Hopefully, these values are encrypted, but even having the hashed value can help hackers. It’s also a performance issue if you have dozens of columns in the table. Instead of the above query, always define each column. The following statement is an example. SELECT CustomerId, FirstName, LastName FROM Customer The above statement defines each column and limits the size of the record set as well as what a hacker can see should there be a data breach.
6. Looping with too many cursors
Cursors, the looping structures in the SQL language, are the bane of database performance. They allow you to loop through millions of records and run statements against each one individually. While this may sound like an advantage, it can destroy database performance. Loops are common in programming languages, but they’re inefficient in SQL programming.

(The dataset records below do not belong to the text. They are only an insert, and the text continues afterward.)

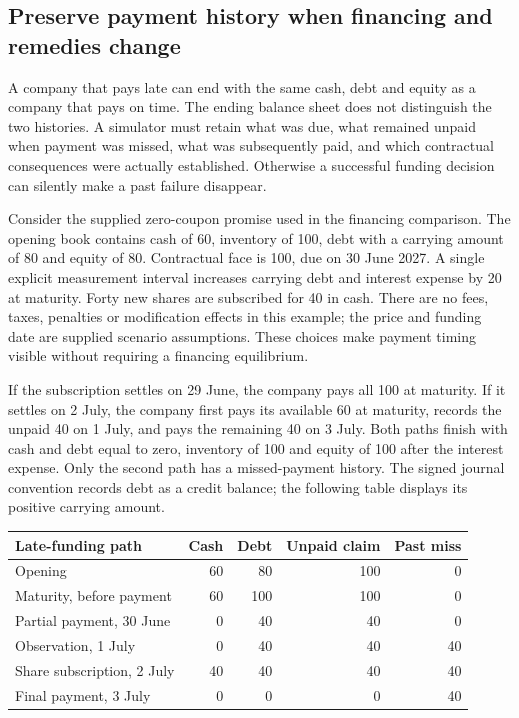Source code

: \subsection{Preserve payment history when financing and remedies change}
\label{sec:selected-financing-history}

A company that pays late can end with the same cash, debt and equity as a
company that pays on time. The ending balance sheet does not distinguish the
two histories. A simulator must retain what was due, what remained unpaid
when payment was missed, what was subsequently paid, and which contractual
consequences were actually established. Otherwise a successful funding decision
can silently make a past failure disappear.

Consider the supplied zero-coupon promise used in the financing comparison.
The opening book contains cash of 60, inventory of 100, debt with a carrying
amount of 80 and equity of 80. Contractual face is 100, due on 30 June 2027.
A single explicit measurement interval increases carrying debt and interest
expense by 20 at maturity. Forty new shares are subscribed for 40 in cash.
There are no fees, taxes, penalties or modification effects in this example;
the price and funding date are supplied scenario assumptions. These choices
make payment timing visible without requiring a financing equilibrium.

If the subscription settles on 29 June, the company pays all 100 at maturity.
If it settles on 2 July, the company first pays its available 60 at maturity,
records the unpaid 40 on 1 July, and pays the remaining 40 on 3 July. Both
paths finish with cash and debt equal to zero, inventory of 100 and equity of
100 after the interest expense. Only the second path has a missed-payment
history. The signed journal convention records debt as a credit balance;
the following table displays its positive carrying amount.

\begin{center}
\begin{tabular}{lrrrr}
\toprule
Late-funding path & Cash & Debt & Unpaid claim & Past miss \\
\midrule
Opening & 60 & 80 & 100 & 0 \\
Maturity, before payment & 60 & 100 & 100 & 0 \\
Partial payment, 30 June & 0 & 40 & 40 & 0 \\
Observation, 1 July & 0 & 40 & 40 & 40 \\
Share subscription, 2 July & 40 & 40 & 40 & 40 \\
Final payment, 3 July & 0 & 0 & 0 & 40 \\
\bottomrule
\end{tabular}
\end{center}

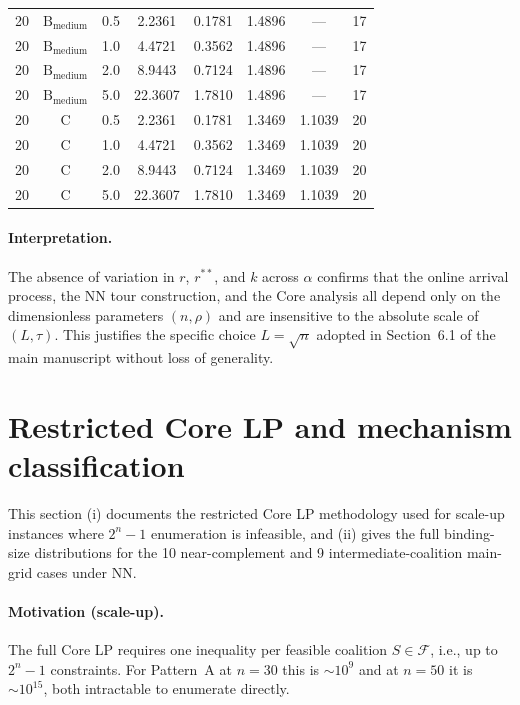\documentclass[11pt]{article}
\theoremstyle{plain}
\theoremstyle{definition}
\theoremstyle{remark}
\begin{document}
\begin{table}[htbp]
\begin{tabular}{@{}cccccccc@{}}
\midrule
20 & $\text{B}_{\text{medium}}$ & 0.5 & 2.2361 & 0.1781 & 1.4896 & --- & 17 \\
20 & $\text{B}_{\text{medium}}$ & 1.0 & 4.4721 & 0.3562 & 1.4896 & --- & 17 \\
20 & $\text{B}_{\text{medium}}$ & 2.0 & 8.9443 & 0.7124 & 1.4896 & --- & 17 \\
20 & $\text{B}_{\text{medium}}$ & 5.0 & 22.3607 & 1.7810 & 1.4896 & --- & 17 \\
\midrule
20 & C & 0.5 & 2.2361 & 0.1781 & 1.3469 & 1.1039 & 20 \\
20 & C & 1.0 & 4.4721 & 0.3562 & 1.3469 & 1.1039 & 20 \\
20 & C & 2.0 & 8.9443 & 0.7124 & 1.3469 & 1.1039 & 20 \\
20 & C & 5.0 & 22.3607 & 1.7810 & 1.3469 & 1.1039 & 20 \\
\bottomrule
\end{tabular}
\end{table}

\paragraph{Interpretation.} The absence of variation in $r$, $r^{\ast\ast}$, and $k$ across $\alpha$ confirms that the online arrival process, the NN tour construction, and the Core analysis all depend only on the dimensionless parameters $(n,\rho)$ and are insensitive to the absolute scale of $(L,\tau)$. This justifies the specific choice $L=\sqrt{n}$ adopted in Section~6.1 of the main manuscript without loss of generality.

\section{Restricted Core LP and mechanism classification}
\label{app:restricted-lp}

This section (i) documents the restricted Core LP methodology used for scale-up instances where $2^n-1$ enumeration is infeasible, and (ii) gives the full binding-size distributions for the 10 near-complement and 9 intermediate-coalition main-grid cases under NN.

\paragraph{Motivation (scale-up).} The full Core LP requires one inequality per feasible coalition $S\in\mathcal{F}$, i.e., up to $2^n-1$ constraints. For Pattern~A at $n=30$ this is $\sim 10^9$ and at $n=50$ it is $\sim 10^{15}$, both intractable to enumerate directly.
\end{document}
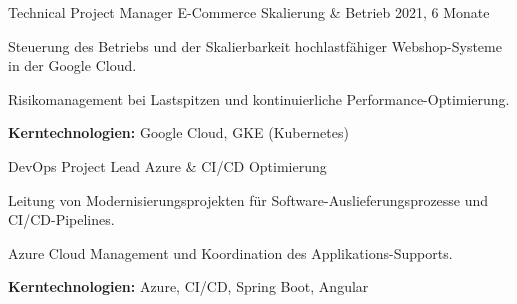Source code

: \begin{cventries}
\vspace{2mm}
  \cventry
    {Technical Project Manager} %
    {E-Commerce Skalierung \& Betrieb} %
    {} %
    {2021, 6 Monate} %
    {
      \begin{cvitems} %
        \item {Steuerung des Betriebs und der Skalierbarkeit hochlastfähiger Webshop-Systeme in der Google Cloud.}
        \item {Risikomanagement bei Lastspitzen und kontinuierliche Performance-Optimierung.}
        \item {\textbf{Kerntechnologien:} Google Cloud, GKE (Kubernetes)}
      \end{cvitems}
    }

\vspace{2mm}
  \cventry
    {DevOps Project Lead} %
    {Azure \& CI/CD Optimierung} %
    {} %
    {} %
    {
      \begin{cvitems} %
        \item {Leitung von Modernisierungsprojekten für Software-Auslieferungsprozesse und CI/CD-Pipelines.}
        \item {Azure Cloud Management und Koordination des Applikations-Supports.}
        \item {\textbf{Kerntechnologien:} Azure, CI/CD, Spring Boot, Angular}
      \end{cvitems}
    }

\vspace{2mm}
\end{cventries}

Most database admins reject SQL procedures with cursors implemented. It’s best to write the procedure in another way to avoid adversely affecting database performance if possible. Most cursors can be replaced by a well-written SQL statement. If you can’t avoid it, then cursors should be kept to scheduled jobs that run during off-peak hours. Cursors are used in reporting queries and data transformation jobs, so they can’t always be avoided. Just limit them as much as possible in production databases that perform daily queries against your database.
7. Data mismatches in field assignment procedures
When you declare your table columns, you must give each column a data type. Make sure this data type covers all the necessary values you need to store. Once you define a data type, you can only store that type of value in the column. Always account for what you need to store when you design your tables. This includes writing queries—when you write your queries and pass parameter values to a stored procedure, the variable must be declared with the right data type. Variables that don’t represent the column data type will also throw errors or truncate data in the process.
8. Logical OR and AND operations
When writing your queries, it’s easy to miss simple logic order. AND and OR statements can greatly change a data set. You can avoid common SQL bugs by either using parenthesis or organizing your statements to represent the logic that should be applied.
9. Subqueries must return one record
Subqueries aren’t an optimal way to write SQL statements, but sometimes they can’t be avoided. When you use subqueries, they must always return one record or your query will fail.
10. JOIN on indexes
A table should always be well indexed, and you can take advantage of these performance enhancements by using the JOIN statement on columns assigned to an index. In the previous examples, we used the primary and foreign keys of a table. The primary key column is always an index, so you don’t need to worry about performance there. However, the foreign key should have an index on it as well. Any JOIN statements you use should have an index set on the column. If there is no index, consider adding one to the table. Avoid these ten SQL pitfalls, and you’ll be on your way to creating a fast, efficient database for any small, medium, or large online business.
Tips and best practices for SQL programmers
Structured query language (SQL) is the primary language for databases. Whatever relational database platform you decide to use, you’ll need to use SQL to edit, insert, delete, and query records within the database. Each platform has small differences between their respective SQL syntax, but logic and development are still similar. The language is different than NoSQL, which has similarities but mainly different syntax. Here are some tips and best practices for any SQL development project.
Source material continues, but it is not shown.